So results day, January 13th is here. D-Day, or rather C-Day. So after much cajoling, I agreed to take Catherine with me for my 4 pm meeting; sorry, appointment. I had a 10 am in Manchester which was great because it kept me occupied and I love driving so it was a great way to while away the time. I love work so the meeting kept my brain on charge and I didn’t have the time to dwell on what might be.

So we got to the hospital for about 3.40, purchased one of their extortionate and pretty shit coffees before we walked round to the temple of doom. We got ushered into one of the “crying” rooms and sat around a knee-high round table with four chairs and a box of tissues. A doctor and two nurses (wearing black uniforms) were there. Not exactly boding well, is it?

“Vicki, we have some news for you, sadly you do have cancer…” Before he could continue, I interrupted.

“Okay, can I stop you there? So is it fixable?”

“Oh yes, of course it is.” It was his incredulous tone that sealed it for me.

“Brilliant. Right, okay, that’s great, carry on, what do we have to do?” I settled back in my chair and all I could think about what that I was going to survive. Fucking yippee. I think the word is euphoric – that’s how I felt.

“You have grade two invasive ducal carcinoma and…”

I honestly can’t tell you the rest of the conversation because in my head I’m doing cartwheels. YES, I’m going to survive… excellent! The rest of this horror story I can do, it’s just a process. So the plan; chemo first to help reduce the size of the cancer, then an operation to remove it, then radio. Yup, I can do this. It’s fine! Sure, it’s going to be horrific and I’ll be bald BUT I’m not going to die. HURRAH!!

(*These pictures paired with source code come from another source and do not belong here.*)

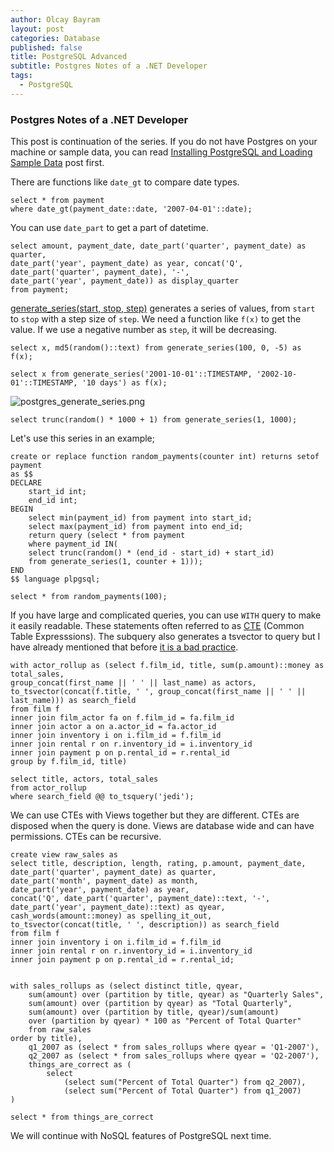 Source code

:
 ```yaml
---
author: Olcay Bayram
layout: post
categories: Database
published: false
title: PostgreSQL Advanced
subtitle: Postgres Notes of a .NET Developer
tags:
  - PostgreSQL
---
```

### Postgres Notes of a .NET Developer

This post is continuation of the series. If you do not have Postgres on your machine or sample data, you can read [Installing PostgreSQL and Loading Sample Data]({{site.baseurl}}/2017/05/05/installing-postgresql-and-loading-sample-data/) post first.

There are functions like `date_gt` to compare date types.

	select * from payment
	where date_gt(payment_date::date, '2007-04-01'::date);
	
You can use `date_part` to get a part of datetime.

	select amount, payment_date, date_part('quarter', payment_date) as quarter, 
    date_part('year', payment_date) as year, concat('Q', date_part('quarter', payment_date), '-',
    date_part('year', payment_date)) as display_quarter
	from payment;

[generate_series(start, stop, step)](https://www.postgresql.org/docs/current/static/functions-srf.html) generates a series of values, from `start` to `stop` with a step size of `step`. We need a function like `f(x)` to get the value. If we use a negative number as `step`, it will be decreasing.

	select x, md5(random()::text) from generate_series(100, 0, -5) as f(x);

	select x from generate_series('2001-10-01'::TIMESTAMP, '2002-10-01'::TIMESTAMP, '10 days') as f(x);
	
![postgres_generate_series.png]({{site.baseurl}}/img/postgres_generate_series.png)

	select trunc(random() * 1000 + 1) from generate_series(1, 1000);
	
Let's use this series in an example;
	
	create or replace function random_payments(counter int) returns setof payment
	as $$
	DECLARE
		start_id int;
		end_id int;
	BEGIN
		select min(payment_id) from payment into start_id;
		select max(payment_id) from payment into end_id;
		return query (select * from payment
		where payment_id IN(
		select trunc(random() * (end_id - start_id) + start_id)
		from generate_series(1, counter + 1)));
	END
	$$ language plpgsql;

	select * from random_payments(100);
	
If you have large and complicated queries, you can use `WITH` query to make it easily readable. These statements often referred to as [CTE](https://www.postgresql.org/docs/current/static/queries-with.html) (Common Table Expresssions). The subquery also generates a tsvector to query but I have already mentioned that before [it is a bad practice]({{site.baseurl}}/2017/05/09/postgresql-introduction/).

	with actor_rollup as (select f.film_id, title, sum(p.amount)::money as total_sales,
	group_concat(first_name || ' ' || last_name) as actors,
	to_tsvector(concat(f.title, ' ', group_concat(first_name || ' ' || last_name))) as search_field
	from film f
	inner join film_actor fa on f.film_id = fa.film_id
	inner join actor a on a.actor_id = fa.actor_id
	inner join inventory i on i.film_id = f.film_id
	inner join rental r on r.inventory_id = i.inventory_id
	inner join payment p on p.rental_id = r.rental_id
	group by f.film_id, title)

	select title, actors, total_sales
	from actor_rollup
	where search_field @@ to_tsquery('jedi');

We can use CTEs with Views together but they are different. CTEs are disposed when the query is done. Views are database wide and can have permissions. CTEs can be recursive.

	create view raw_sales as
	select title, description, length, rating, p.amount, payment_date,
	date_part('quarter', payment_date) as quarter,
	date_part('month', payment_date) as month,
	date_part('year', payment_date) as year,
	concat('Q', date_part('quarter', payment_date)::text, '-', date_part('year', payment_date)::text) as qyear,
	cash_words(amount::money) as spelling_it_out,
	to_tsvector(concat(title, ' ', description)) as search_field
	from film f
	inner join inventory i on i.film_id = f.film_id
	inner join rental r on r.inventory_id = i.inventory_id
	inner join payment p on p.rental_id = r.rental_id;


	with sales_rollups as (select distinct title, qyear,
		sum(amount) over (partition by title, qyear) as "Quarterly Sales",
		sum(amount) over (partition by qyear) as "Total Quarterly",
		sum(amount) over (partition by title, qyear)/sum(amount) 
        over (partition by qyear) * 100 as "Percent of Total Quarter"
		from raw_sales
	order by title),
		q1_2007 as (select * from sales_rollups where qyear = 'Q1-2007'),
		q2_2007 as (select * from sales_rollups where qyear = 'Q2-2007'),
		things_are_correct as (
			select 
				(select sum("Percent of Total Quarter") from q2_2007),
				(select sum("Percent of Total Quarter") from q1_2007)
	)

	select * from things_are_correct

We will continue with NoSQL features of PostgreSQL next time. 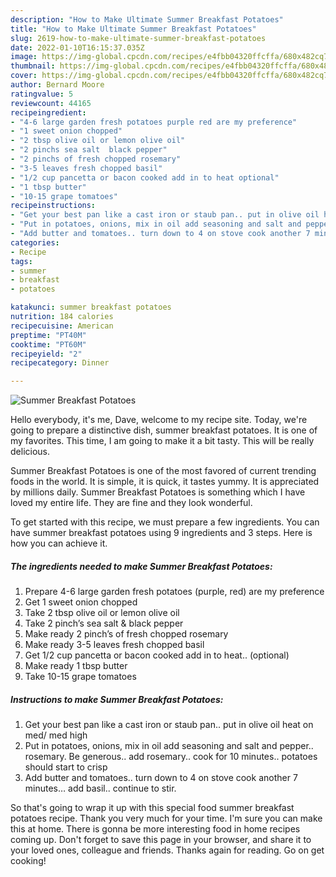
 ```yaml
---
description: "How to Make Ultimate Summer Breakfast Potatoes"
title: "How to Make Ultimate Summer Breakfast Potatoes"
slug: 2619-how-to-make-ultimate-summer-breakfast-potatoes
date: 2022-01-10T16:15:37.035Z
image: https://img-global.cpcdn.com/recipes/e4fbb04320ffcffa/680x482cq70/summer-breakfast-potatoes-recipe-main-photo.jpg
thumbnail: https://img-global.cpcdn.com/recipes/e4fbb04320ffcffa/680x482cq70/summer-breakfast-potatoes-recipe-main-photo.jpg
cover: https://img-global.cpcdn.com/recipes/e4fbb04320ffcffa/680x482cq70/summer-breakfast-potatoes-recipe-main-photo.jpg
author: Bernard Moore
ratingvalue: 5
reviewcount: 44165
recipeingredient:
- "4-6 large garden fresh potatoes purple red are my preference"
- "1 sweet onion chopped"
- "2 tbsp olive oil or lemon olive oil"
- "2 pinchs sea salt  black pepper"
- "2 pinchs of fresh chopped rosemary"
- "3-5 leaves fresh chopped basil"
- "1/2 cup pancetta or bacon cooked add in to heat optional"
- "1 tbsp butter"
- "10-15 grape tomatoes"
recipeinstructions:
- "Get your best pan like a cast iron or staub pan.. put in olive oil heat on med/ med high"
- "Put in potatoes, onions, mix in oil add seasoning and salt and pepper.. rosemary. Be generous.. add rosemary.. cook for 10 minutes.. potatoes should start to crisp"
- "Add butter and tomatoes.. turn down to 4 on stove cook another 7 minutes… add basil.. continue to stir."
categories:
- Recipe
tags:
- summer
- breakfast
- potatoes

katakunci: summer breakfast potatoes 
nutrition: 184 calories
recipecuisine: American
preptime: "PT40M"
cooktime: "PT60M"
recipeyield: "2"
recipecategory: Dinner

---
```



![Summer Breakfast Potatoes](https://img-global.cpcdn.com/recipes/e4fbb04320ffcffa/680x482cq70/summer-breakfast-potatoes-recipe-main-photo.jpg)

Hello everybody, it's me, Dave, welcome to my recipe site. Today, we're going to prepare a distinctive dish, summer breakfast potatoes. It is one of my favorites. This time, I am going to make it a bit tasty. This will be really delicious.



Summer Breakfast Potatoes is one of the most favored of current trending foods in the world. It is simple, it is quick, it tastes yummy. It is appreciated by millions daily. Summer Breakfast Potatoes is something which I have loved my entire life. They are fine and they look wonderful.


To get started with this recipe, we must prepare a few ingredients. You can have summer breakfast potatoes using 9 ingredients and 3 steps. Here is how you can achieve it.

<!--inarticleads1-->

##### The ingredients needed to make Summer Breakfast Potatoes:

1. Prepare 4-6 large garden fresh potatoes (purple, red) are my preference
1. Get 1 sweet onion chopped
1. Take 2 tbsp olive oil or lemon olive oil
1. Take 2 pinch’s sea salt &amp; black pepper
1. Make ready 2 pinch’s of fresh chopped rosemary
1. Make ready 3-5 leaves fresh chopped basil
1. Get 1/2 cup pancetta or bacon cooked add in to heat.. (optional)
1. Make ready 1 tbsp butter
1. Take 10-15 grape tomatoes




<!--inarticleads2-->

##### Instructions to make Summer Breakfast Potatoes:

1. Get your best pan like a cast iron or staub pan.. put in olive oil heat on med/ med high
1. Put in potatoes, onions, mix in oil add seasoning and salt and pepper.. rosemary. Be generous.. add rosemary.. cook for 10 minutes.. potatoes should start to crisp
1. Add butter and tomatoes.. turn down to 4 on stove cook another 7 minutes… add basil.. continue to stir.




So that's going to wrap it up with this special food summer breakfast potatoes recipe. Thank you very much for your time. I'm sure you can make this at home. There is gonna be more interesting food in home recipes coming up. Don't forget to save this page in your browser, and share it to your loved ones, colleague and friends. Thanks again for reading. Go on get cooking!
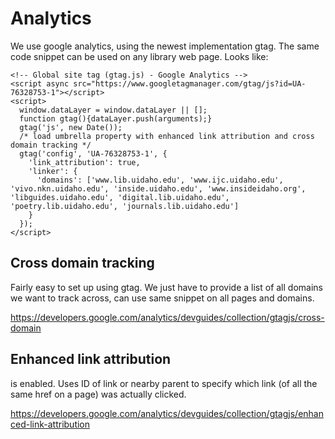 # Analytics 

We use google analytics, using the newest implementation gtag.
The same code snippet can be used on any library web page. 
Looks like:

```
<!-- Global site tag (gtag.js) - Google Analytics -->
<script async src="https://www.googletagmanager.com/gtag/js?id=UA-76328753-1"></script>
<script>
  window.dataLayer = window.dataLayer || [];
  function gtag(){dataLayer.push(arguments);}
  gtag('js', new Date());
  /* load umbrella property with enhanced link attribution and cross domain tracking */
  gtag('config', 'UA-76328753-1', {
    'link_attribution': true,
    'linker': {
      'domains': ['www.lib.uidaho.edu', 'www.ijc.uidaho.edu', 'vivo.nkn.uidaho.edu', 'inside.uidaho.edu', 'www.insideidaho.org', 'libguides.uidaho.edu', 'digital.lib.uidaho.edu', 'poetry.lib.uidaho.edu', 'journals.lib.uidaho.edu']
    }
  });
</script>
```

## Cross domain tracking

Fairly easy to set up using gtag. 
We just have to provide a list of all domains we want to track across, can use same snippet on all pages and domains.  

https://developers.google.com/analytics/devguides/collection/gtagjs/cross-domain

## Enhanced link attribution 

is enabled. 
Uses ID of link or nearby parent to specify which link (of all the same href on a page) was actually clicked.

https://developers.google.com/analytics/devguides/collection/gtagjs/enhanced-link-attribution
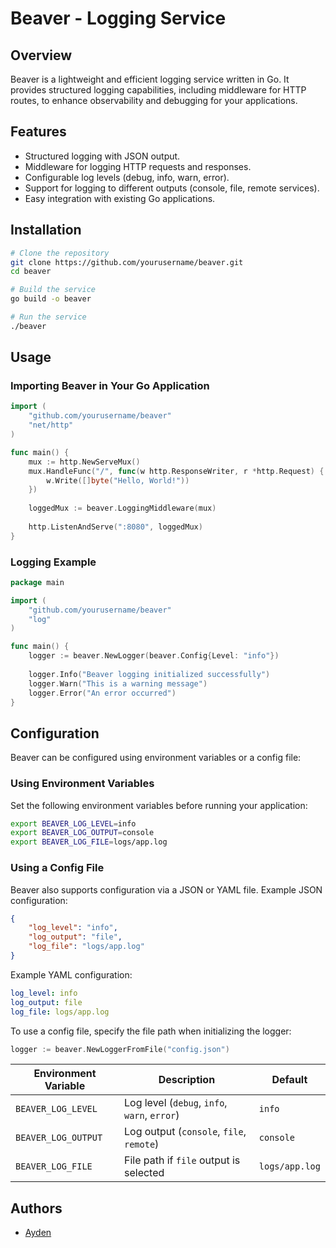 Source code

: # Beaver - Logging Service

## Overview
Beaver is a lightweight and efficient logging service written in Go. It provides structured logging capabilities, including middleware for HTTP routes, to enhance observability and debugging for your applications.

## Features
- Structured logging with JSON output.
- Middleware for logging HTTP requests and responses.
- Configurable log levels (debug, info, warn, error).
- Support for logging to different outputs (console, file, remote services).
- Easy integration with existing Go applications.

## Installation
```sh
# Clone the repository
git clone https://github.com/yourusername/beaver.git
cd beaver

# Build the service
go build -o beaver

# Run the service
./beaver
```

## Usage
### Importing Beaver in Your Go Application
```go
import (
    "github.com/yourusername/beaver"
    "net/http"
)

func main() {
    mux := http.NewServeMux()
    mux.HandleFunc("/", func(w http.ResponseWriter, r *http.Request) {
        w.Write([]byte("Hello, World!"))
    })
    
    loggedMux := beaver.LoggingMiddleware(mux)
    
    http.ListenAndServe(":8080", loggedMux)
}
```

### Logging Example
```go
package main

import (
    "github.com/yourusername/beaver"
    "log"
)

func main() {
    logger := beaver.NewLogger(beaver.Config{Level: "info"})
    
    logger.Info("Beaver logging initialized successfully")
    logger.Warn("This is a warning message")
    logger.Error("An error occurred")
}
```

## Configuration
Beaver can be configured using environment variables or a config file:

### Using Environment Variables
Set the following environment variables before running your application:
```sh
export BEAVER_LOG_LEVEL=info
export BEAVER_LOG_OUTPUT=console
export BEAVER_LOG_FILE=logs/app.log
```

### Using a Config File
Beaver also supports configuration via a JSON or YAML file. Example JSON configuration:
```json
{
    "log_level": "info",
    "log_output": "file",
    "log_file": "logs/app.log"
}
```
Example YAML configuration:
```yaml
log_level: info
log_output: file
log_file: logs/app.log
```

To use a config file, specify the file path when initializing the logger:
```go
logger := beaver.NewLoggerFromFile("config.json")
```

| Environment Variable | Description | Default |
|----------------------|-------------|---------|
| `BEAVER_LOG_LEVEL` | Log level (`debug`, `info`, `warn`, `error`) | `info` |
| `BEAVER_LOG_OUTPUT` | Log output (`console`, `file`, `remote`) | `console` |
| `BEAVER_LOG_FILE` | File path if `file` output is selected | `logs/app.log` |

## Authors
- [Ayden](https://github.com/ayden-boyko)

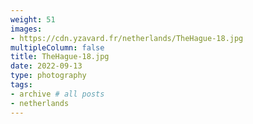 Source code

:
 ```yaml
---
weight: 51
images:
- https://cdn.yzavard.fr/netherlands/TheHague-18.jpg
multipleColumn: false
title: TheHague-18.jpg
date: 2022-09-13
type: photography
tags:
- archive # all posts
- netherlands
---
```

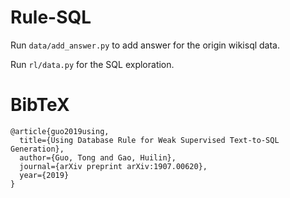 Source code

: # Rule-SQL

Run `data/add_answer.py` to add answer for the origin wikisql data.

Run `rl/data.py` for the SQL exploration.


# BibTeX
```
@article{guo2019using,
  title={Using Database Rule for Weak Supervised Text-to-SQL Generation},
  author={Guo, Tong and Gao, Huilin},
  journal={arXiv preprint arXiv:1907.00620},
  year={2019}
}
```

They wanted me to have the operation on the 22nd but I’ve got a dinner to go to that I’ve really looked forward to. Cath nearly had kittens.

I’m not sure my reaction was what they’d expected. In fact, I know it wasn’t but the bit they all failed to realise was that I already knew, and I’d spent two weeks papping myself that I was going to die. So this is great news. It’s fixable, I get to spend the critical illness money I should be getting. Not quite the attitude, I know, but you’ve no idea how relieved I am.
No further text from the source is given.